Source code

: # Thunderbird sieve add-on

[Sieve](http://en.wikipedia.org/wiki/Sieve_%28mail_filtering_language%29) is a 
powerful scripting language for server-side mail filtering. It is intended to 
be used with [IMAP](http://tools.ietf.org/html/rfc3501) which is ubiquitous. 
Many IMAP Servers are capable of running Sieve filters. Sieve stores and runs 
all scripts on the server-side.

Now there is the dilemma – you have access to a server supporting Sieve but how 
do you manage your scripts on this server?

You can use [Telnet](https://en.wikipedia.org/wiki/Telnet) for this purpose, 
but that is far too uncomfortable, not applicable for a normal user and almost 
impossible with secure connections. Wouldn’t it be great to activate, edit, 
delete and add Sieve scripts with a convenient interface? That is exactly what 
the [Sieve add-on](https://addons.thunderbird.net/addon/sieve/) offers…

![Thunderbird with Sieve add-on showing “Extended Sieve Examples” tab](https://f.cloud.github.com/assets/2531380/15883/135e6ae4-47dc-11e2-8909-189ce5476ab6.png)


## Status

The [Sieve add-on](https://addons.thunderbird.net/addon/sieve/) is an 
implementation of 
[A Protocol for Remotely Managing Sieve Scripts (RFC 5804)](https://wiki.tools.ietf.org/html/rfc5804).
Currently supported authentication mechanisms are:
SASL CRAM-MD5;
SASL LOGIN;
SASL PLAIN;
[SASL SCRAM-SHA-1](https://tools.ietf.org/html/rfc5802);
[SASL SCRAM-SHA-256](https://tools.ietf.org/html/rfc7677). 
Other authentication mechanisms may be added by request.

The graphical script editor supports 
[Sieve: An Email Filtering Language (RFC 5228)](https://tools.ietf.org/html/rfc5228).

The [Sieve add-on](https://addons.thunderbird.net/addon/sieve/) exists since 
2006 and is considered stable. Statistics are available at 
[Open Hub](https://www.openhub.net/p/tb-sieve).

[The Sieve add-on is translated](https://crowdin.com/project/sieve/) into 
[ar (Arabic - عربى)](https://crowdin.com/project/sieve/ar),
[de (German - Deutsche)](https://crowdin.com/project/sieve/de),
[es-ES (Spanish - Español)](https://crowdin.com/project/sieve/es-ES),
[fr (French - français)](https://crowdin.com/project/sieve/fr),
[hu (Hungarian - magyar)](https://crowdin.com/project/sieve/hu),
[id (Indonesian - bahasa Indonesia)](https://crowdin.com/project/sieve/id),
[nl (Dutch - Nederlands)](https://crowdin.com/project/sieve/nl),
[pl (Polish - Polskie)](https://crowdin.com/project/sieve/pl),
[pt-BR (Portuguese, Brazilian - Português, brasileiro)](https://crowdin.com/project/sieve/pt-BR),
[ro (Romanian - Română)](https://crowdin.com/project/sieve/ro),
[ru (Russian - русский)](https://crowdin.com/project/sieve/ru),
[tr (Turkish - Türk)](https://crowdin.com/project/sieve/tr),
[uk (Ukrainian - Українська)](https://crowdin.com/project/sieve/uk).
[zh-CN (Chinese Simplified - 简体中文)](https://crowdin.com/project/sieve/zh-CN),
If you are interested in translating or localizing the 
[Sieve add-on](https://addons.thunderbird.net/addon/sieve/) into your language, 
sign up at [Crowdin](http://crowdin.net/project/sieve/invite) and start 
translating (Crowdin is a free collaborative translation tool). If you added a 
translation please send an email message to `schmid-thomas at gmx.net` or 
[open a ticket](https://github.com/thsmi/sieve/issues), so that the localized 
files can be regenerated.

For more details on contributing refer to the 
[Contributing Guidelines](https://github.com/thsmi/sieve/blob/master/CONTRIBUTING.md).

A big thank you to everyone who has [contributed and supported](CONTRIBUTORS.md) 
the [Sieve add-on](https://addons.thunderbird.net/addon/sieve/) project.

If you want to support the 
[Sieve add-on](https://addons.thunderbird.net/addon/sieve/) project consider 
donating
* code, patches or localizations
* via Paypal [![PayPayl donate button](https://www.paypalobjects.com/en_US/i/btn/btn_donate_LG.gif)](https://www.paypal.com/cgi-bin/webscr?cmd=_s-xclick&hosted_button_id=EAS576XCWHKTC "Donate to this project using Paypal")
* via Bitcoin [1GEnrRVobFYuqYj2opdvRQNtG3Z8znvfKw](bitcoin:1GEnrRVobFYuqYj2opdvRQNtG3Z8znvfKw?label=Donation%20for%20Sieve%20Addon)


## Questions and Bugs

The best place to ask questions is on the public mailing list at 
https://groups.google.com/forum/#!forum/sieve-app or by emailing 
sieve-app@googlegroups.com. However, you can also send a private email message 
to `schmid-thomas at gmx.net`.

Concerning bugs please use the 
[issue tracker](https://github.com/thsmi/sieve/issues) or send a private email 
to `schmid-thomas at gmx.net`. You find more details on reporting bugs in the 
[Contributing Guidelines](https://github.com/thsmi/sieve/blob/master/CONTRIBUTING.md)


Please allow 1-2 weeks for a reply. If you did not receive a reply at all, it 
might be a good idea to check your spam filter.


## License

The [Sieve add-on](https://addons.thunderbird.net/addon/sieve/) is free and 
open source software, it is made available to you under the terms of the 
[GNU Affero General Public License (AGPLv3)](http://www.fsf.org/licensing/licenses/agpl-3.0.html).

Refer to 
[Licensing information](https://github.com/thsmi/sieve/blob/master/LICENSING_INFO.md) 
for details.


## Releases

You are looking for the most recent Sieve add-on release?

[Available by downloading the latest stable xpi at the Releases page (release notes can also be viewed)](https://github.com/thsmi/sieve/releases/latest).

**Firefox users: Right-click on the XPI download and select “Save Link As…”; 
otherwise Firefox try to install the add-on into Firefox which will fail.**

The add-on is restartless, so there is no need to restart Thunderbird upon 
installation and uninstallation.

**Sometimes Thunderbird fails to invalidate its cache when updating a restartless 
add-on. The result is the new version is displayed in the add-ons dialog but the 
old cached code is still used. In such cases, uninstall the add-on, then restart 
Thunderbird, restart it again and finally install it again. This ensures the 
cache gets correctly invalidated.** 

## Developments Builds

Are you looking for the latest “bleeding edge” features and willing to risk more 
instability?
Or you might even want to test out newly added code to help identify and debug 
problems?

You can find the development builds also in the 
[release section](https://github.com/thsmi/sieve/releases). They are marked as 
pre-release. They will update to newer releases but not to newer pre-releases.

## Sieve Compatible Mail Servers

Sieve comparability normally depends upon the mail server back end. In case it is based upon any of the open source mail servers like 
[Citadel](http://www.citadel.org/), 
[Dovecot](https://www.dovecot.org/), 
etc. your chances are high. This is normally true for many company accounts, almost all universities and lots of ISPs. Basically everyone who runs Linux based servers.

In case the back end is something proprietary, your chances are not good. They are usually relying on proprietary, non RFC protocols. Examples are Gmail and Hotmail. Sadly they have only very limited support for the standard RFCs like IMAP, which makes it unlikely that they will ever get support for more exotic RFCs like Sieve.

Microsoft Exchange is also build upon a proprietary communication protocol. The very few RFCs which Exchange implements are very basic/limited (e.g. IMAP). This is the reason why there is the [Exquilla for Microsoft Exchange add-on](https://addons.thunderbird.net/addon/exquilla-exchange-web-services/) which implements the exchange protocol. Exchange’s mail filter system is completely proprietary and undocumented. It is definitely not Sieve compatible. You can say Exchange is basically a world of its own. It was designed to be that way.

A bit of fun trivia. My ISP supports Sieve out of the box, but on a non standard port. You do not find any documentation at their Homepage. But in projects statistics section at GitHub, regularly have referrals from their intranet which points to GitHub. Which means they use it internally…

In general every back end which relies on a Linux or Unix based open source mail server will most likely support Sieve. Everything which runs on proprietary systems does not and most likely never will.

__________

**YOUR OBJECTIVE**
In the listing above, locate the line with "[release section](https://github.com/thsmi/sieve/releases). They" and the line with "## Sieve Compatible Mail Servers", then extract exactly those lines and every line between them, and nothing more.

**WRITTEN RESPONSE**
[release section](https://github.com/thsmi/sieve/releases). They are marked as 
pre-release. They will update to newer releases but not to newer pre-releases.

## Sieve Compatible Mail Servers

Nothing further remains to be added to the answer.